- _EXERCISE DIRECTIONS_: Please copy the records below word for word, leaving out the pictures.

Source texts of formatted documents:
*** Begin section ***

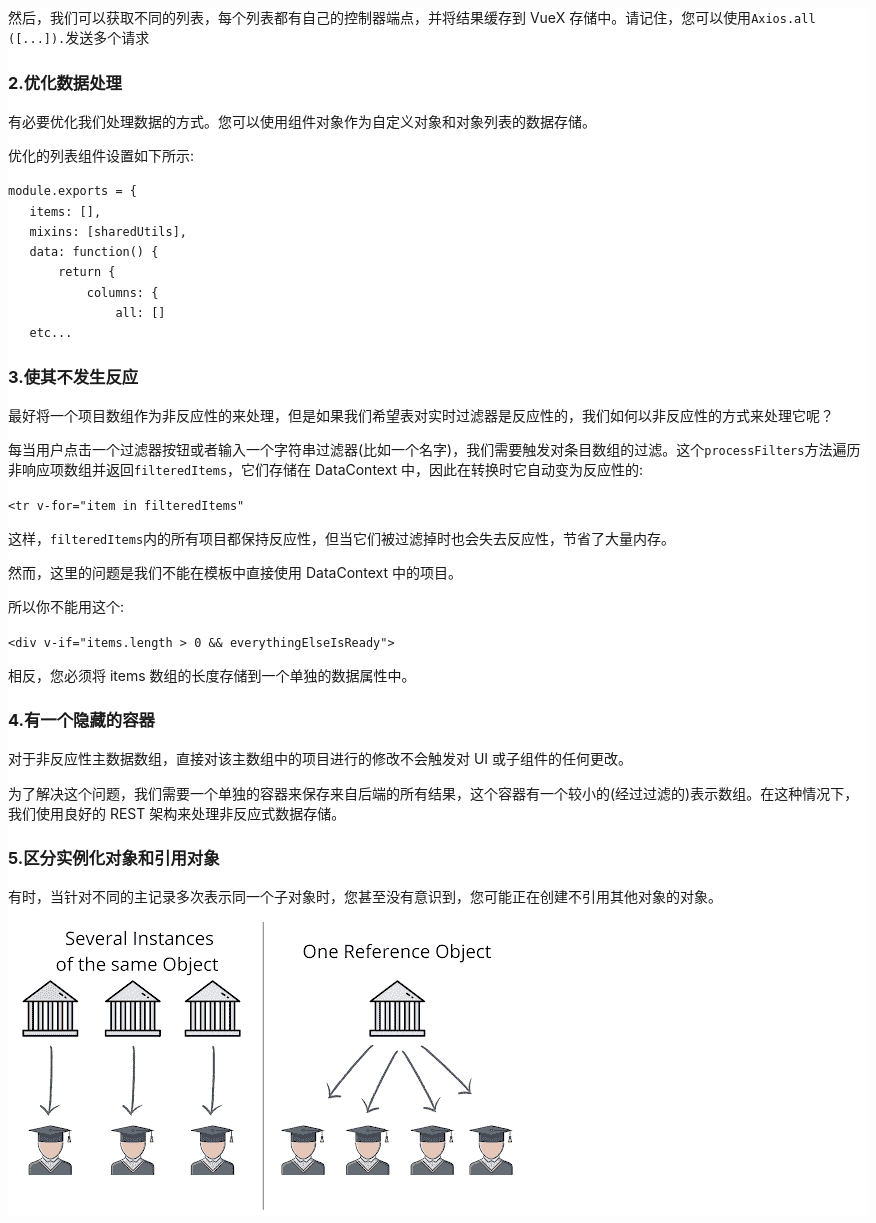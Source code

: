 然后，我们可以获取不同的列表，每个列表都有自己的控制器端点，并将结果缓存到 VueX 存储中。请记住，您可以使用`Axios.all([...]).`发送多个请求

### 2.优化数据处理

有必要优化我们处理数据的方式。您可以使用组件对象作为自定义对象和对象列表的数据存储。

优化的列表组件设置如下所示:

```
module.exports = {
   items: [],
   mixins: [sharedUtils],
   data: function() {
       return {
           columns: {
               all: []
   etc...
```

### 3.使其不发生反应

最好将一个项目数组作为非反应性的来处理，但是如果我们希望表对实时过滤器是反应性的，我们如何以非反应性的方式来处理它呢？

每当用户点击一个过滤器按钮或者输入一个字符串过滤器(比如一个名字)，我们需要触发对条目数组的过滤。这个`processFilters`方法遍历非响应项数组并返回`filteredItems`，它们存储在 DataContext 中，因此在转换时它自动变为反应性的:

```
<tr v-for="item in filteredItems"
```

这样，`filteredItems`内的所有项目都保持反应性，但当它们被过滤掉时也会失去反应性，节省了大量内存。

然而，这里的问题是我们不能在模板中直接使用 DataContext 中的项目。

所以你不能用这个:

```
<div v-if="items.length > 0 && everythingElseIsReady">
```

相反，您必须将 items 数组的长度存储到一个单独的数据属性中。

### 4.有一个隐藏的容器

对于非反应性主数据数组，直接对该主数组中的项目进行的修改不会触发对 UI 或子组件的任何更改。

为了解决这个问题，我们需要一个单独的容器来保存来自后端的所有结果，这个容器有一个较小的(经过过滤的)表示数组。在这种情况下，我们使用良好的 REST 架构来处理非反应式数据存储。

### 5.区分实例化对象和引用对象

有时，当针对不同的主记录多次表示同一个子对象时，您甚至没有意识到，您可能正在创建不引用其他对象的对象。

![Graphic example of a reference object](img/8e798c800e22c94d7e932a303d3750f0.png)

*** End section ***

- _WORKED SOLUTION_:
Source code

: 然后，我们可以获取不同的列表，每个列表都有自己的控制器端点，并将结果缓存到 VueX 存储中。请记住，您可以使用`Axios.all([...]).`发送多个请求

### 2.优化数据处理

有必要优化我们处理数据的方式。您可以使用组件对象作为自定义对象和对象列表的数据存储。

优化的列表组件设置如下所示:

```
module.exports = {
   items: [],
   mixins: [sharedUtils],
   data: function() {
       return {
           columns: {
               all: []
   etc...
```

### 3.使其不发生反应

最好将一个项目数组作为非反应性的来处理，但是如果我们希望表对实时过滤器是反应性的，我们如何以非反应性的方式来处理它呢？

每当用户点击一个过滤器按钮或者输入一个字符串过滤器(比如一个名字)，我们需要触发对条目数组的过滤。这个`processFilters`方法遍历非响应项数组并返回`filteredItems`，它们存储在 DataContext 中，因此在转换时它自动变为反应性的:

```
<tr v-for="item in filteredItems"
```

这样，`filteredItems`内的所有项目都保持反应性，但当它们被过滤掉时也会失去反应性，节省了大量内存。

然而，这里的问题是我们不能在模板中直接使用 DataContext 中的项目。

所以你不能用这个:

```
<div v-if="items.length > 0 && everythingElseIsReady">
```

相反，您必须将 items 数组的长度存储到一个单独的数据属性中。

### 4.有一个隐藏的容器

对于非反应性主数据数组，直接对该主数组中的项目进行的修改不会触发对 UI 或子组件的任何更改。

为了解决这个问题，我们需要一个单独的容器来保存来自后端的所有结果，这个容器有一个较小的(经过过滤的)表示数组。在这种情况下，我们使用良好的 REST 架构来处理非反应式数据存储。

### 5.区分实例化对象和引用对象

有时，当针对不同的主记录多次表示同一个子对象时，您甚至没有意识到，您可能正在创建不引用其他对象的对象。

![Graphic example of a reference object](img/8e798c800e22c94d7e932a303d3750f0.png)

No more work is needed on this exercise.